- _Your task_:
Leaving out all images, return the entries below exactly.

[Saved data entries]
--- START ---

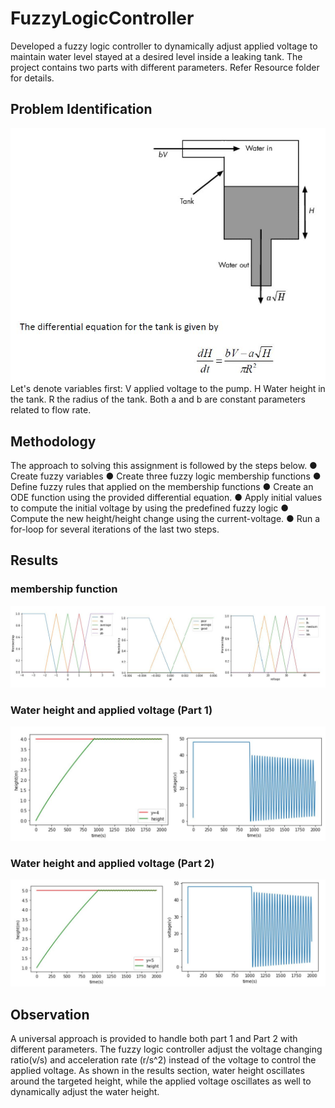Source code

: # FuzzyLogicController
Developed a fuzzy logic controller to dynamically adjust applied voltage to maintain water level stayed at a desired level inside a leaking tank. The project contains two parts with different parameters. Refer Resource folder for details.

## Problem Identification
![alt text](https://github.com/damien2012eng/FuzzyLogicController/blob/main/Resource/Images/Problem.JPG?raw=true)
Let's denote variables first: V applied voltage to the pump. H Water height in the tank. R the radius of the tank. Both a and b are constant parameters related to flow rate.

## Methodology

The approach to solving this assignment is followed by the steps below.
● Create fuzzy variables
● Create three fuzzy logic membership functions
● Define fuzzy rules that applied on the membership functions
● Create an ODE function using the provided differential equation.
● Apply initial values to compute the initial voltage by using the predefined fuzzy logic
● Compute the new height/height change using the current-voltage.
● Run a for-loop for several iterations of the last two steps.

## Results
### membership function
![alt text](https://github.com/damien2012eng/FuzzyLogicController/blob/main/Resource/Images/MembershipFunctionP1.JPG?raw=true)
### Water height and applied voltage (Part 1)
![alt text](https://github.com/damien2012eng/FuzzyLogicController/blob/main/Resource/Images/ResultsP1.JPG?raw=true)
### Water height and applied voltage (Part 2)
![alt text](https://github.com/damien2012eng/FuzzyLogicController/blob/main/Resource/Images/ResultsP2.JPG?raw=true)

## Observation
A universal approach is provided to handle both part 1 and Part 2 with different parameters. The fuzzy logic controller adjust the voltage changing ratio(v/s) and acceleration rate (r/s^2) instead of the voltage to control the applied voltage. As shown in the results section, water height oscillates around the targeted height, while the applied voltage oscillates as well to dynamically adjust the water height. 

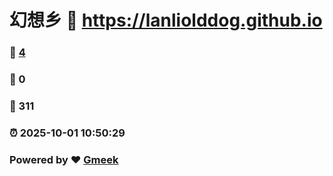 # 幻想乡 :link: https://lanliolddog.github.io 
### :page_facing_up: [4](https://lanliolddog.github.io/tag.html) 
### :speech_balloon: 0 
### :hibiscus: 311 
### :alarm_clock: 2025-10-01 10:50:29 
### Powered by :heart: [Gmeek](https://github.com/Meekdai/Gmeek)
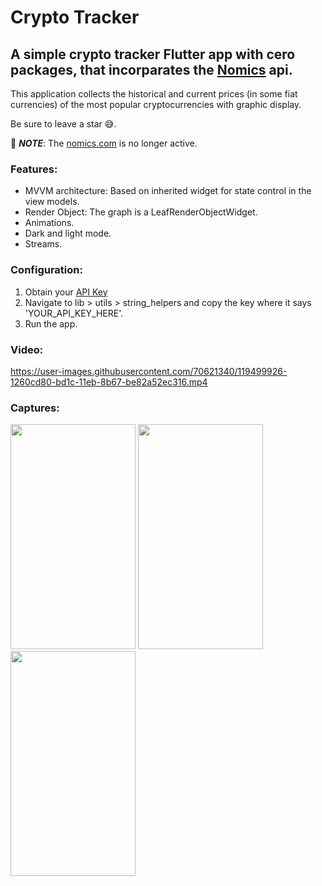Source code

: # Crypto Tracker
## A simple crypto tracker Flutter app with cero packages, that incorparates the [Nomics](https://nomics.com/) api. 

This application collects the historical and current prices (in some fiat currencies) of the most popular cryptocurrencies with graphic display.

Be sure to leave a star :sweat_smile:.

🚨 **_NOTE_**: The [nomics.com](https://nomics.com/) is no longer active.

### Features:
* MVVM architecture: Based on inherited widget for state control in the view models.
* Render Object: The graph is a LeafRenderObjectWidget.
* Animations.
* Dark and light mode.
* Streams.

### Configuration:
1. Obtain your [API Key](https://p.nomics.com/cryptocurrency-bitcoin-api)
2. Navigate to lib > utils > string_helpers and copy the key where it says 'YOUR_API_KEY_HERE'.
3. Run the app.

### Video:
https://user-images.githubusercontent.com/70621340/119499926-1260cd80-bd1c-11eb-8b67-be82a52ec316.mp4

### Captures:
<p float="left">
  <img width="200" height="360" src="https://user-images.githubusercontent.com/70621340/119414434-69c35700-bca4-11eb-95a7-e9509dc86641.jpg">
  <img width="200" height="360" src="https://user-images.githubusercontent.com/70621340/119414439-6b8d1a80-bca4-11eb-8d86-b3082f47ca38.jpg">
  <img width="200" height="360" src="https://user-images.githubusercontent.com/70621340/119500953-38d33880-bd1d-11eb-900d-323d6121f40e.jpg">
</p>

--- END ---

- _Output for this exercise_:
Source code

: # FuzzyLogicController
Developed a fuzzy logic controller to dynamically adjust applied voltage to maintain water level stayed at a desired level inside a leaking tank. The project contains two parts with different parameters. Refer Resource folder for details.

## Problem Identification
![alt text](https://github.com/damien2012eng/FuzzyLogicController/blob/main/Resource/Images/Problem.JPG?raw=true)
Let's denote variables first: V applied voltage to the pump. H Water height in the tank. R the radius of the tank. Both a and b are constant parameters related to flow rate.

## Methodology

The approach to solving this assignment is followed by the steps below.
● Create fuzzy variables
● Create three fuzzy logic membership functions
● Define fuzzy rules that applied on the membership functions
● Create an ODE function using the provided differential equation.
● Apply initial values to compute the initial voltage by using the predefined fuzzy logic
● Compute the new height/height change using the current-voltage.
● Run a for-loop for several iterations of the last two steps.

## Results
### membership function
![alt text](https://github.com/damien2012eng/FuzzyLogicController/blob/main/Resource/Images/MembershipFunctionP1.JPG?raw=true)
### Water height and applied voltage (Part 1)
![alt text](https://github.com/damien2012eng/FuzzyLogicController/blob/main/Resource/Images/ResultsP1.JPG?raw=true)
### Water height and applied voltage (Part 2)
![alt text](https://github.com/damien2012eng/FuzzyLogicController/blob/main/Resource/Images/ResultsP2.JPG?raw=true)

## Observation
A universal approach is provided to handle both part 1 and Part 2 with different parameters. The fuzzy logic controller adjust the voltage changing ratio(v/s) and acceleration rate (r/s^2) instead of the voltage to control the applied voltage. As shown in the results section, water height oscillates around the targeted height, while the applied voltage oscillates as well to dynamically adjust the water height. 

 # 幻想乡 :link: https://lanliolddog.github.io 
### :page_facing_up: [4](https://lanliolddog.github.io/tag.html) 
### :speech_balloon: 0 
### :hibiscus: 311 
### :alarm_clock: 2025-10-01 10:50:29 
### Powered by :heart: [Gmeek](https://github.com/Meekdai/Gmeek)
Source code

: # Crypto Tracker
## A simple crypto tracker Flutter app with cero packages, that incorparates the [Nomics](https://nomics.com/) api. 

This application collects the historical and current prices (in some fiat currencies) of the most popular cryptocurrencies with graphic display.

Be sure to leave a star :sweat_smile:.

🚨 **_NOTE_**: The [nomics.com](https://nomics.com/) is no longer active.

### Features:
* MVVM architecture: Based on inherited widget for state control in the view models.
* Render Object: The graph is a LeafRenderObjectWidget.
* Animations.
* Dark and light mode.
* Streams.

### Configuration:
1. Obtain your [API Key](https://p.nomics.com/cryptocurrency-bitcoin-api)
2. Navigate to lib > utils > string_helpers and copy the key where it says 'YOUR_API_KEY_HERE'.
3. Run the app.

### Video:
https://user-images.githubusercontent.com/70621340/119499926-1260cd80-bd1c-11eb-8b67-be82a52ec316.mp4

### Captures:
<p float="left">
  <img width="200" height="360" src="https://user-images.githubusercontent.com/70621340/119414434-69c35700-bca4-11eb-95a7-e9509dc86641.jpg">
  <img width="200" height="360" src="https://user-images.githubusercontent.com/70621340/119414439-6b8d1a80-bca4-11eb-8d86-b3082f47ca38.jpg">
  <img width="200" height="360" src="https://user-images.githubusercontent.com/70621340/119500953-38d33880-bd1d-11eb-900d-323d6121f40e.jpg">
</p>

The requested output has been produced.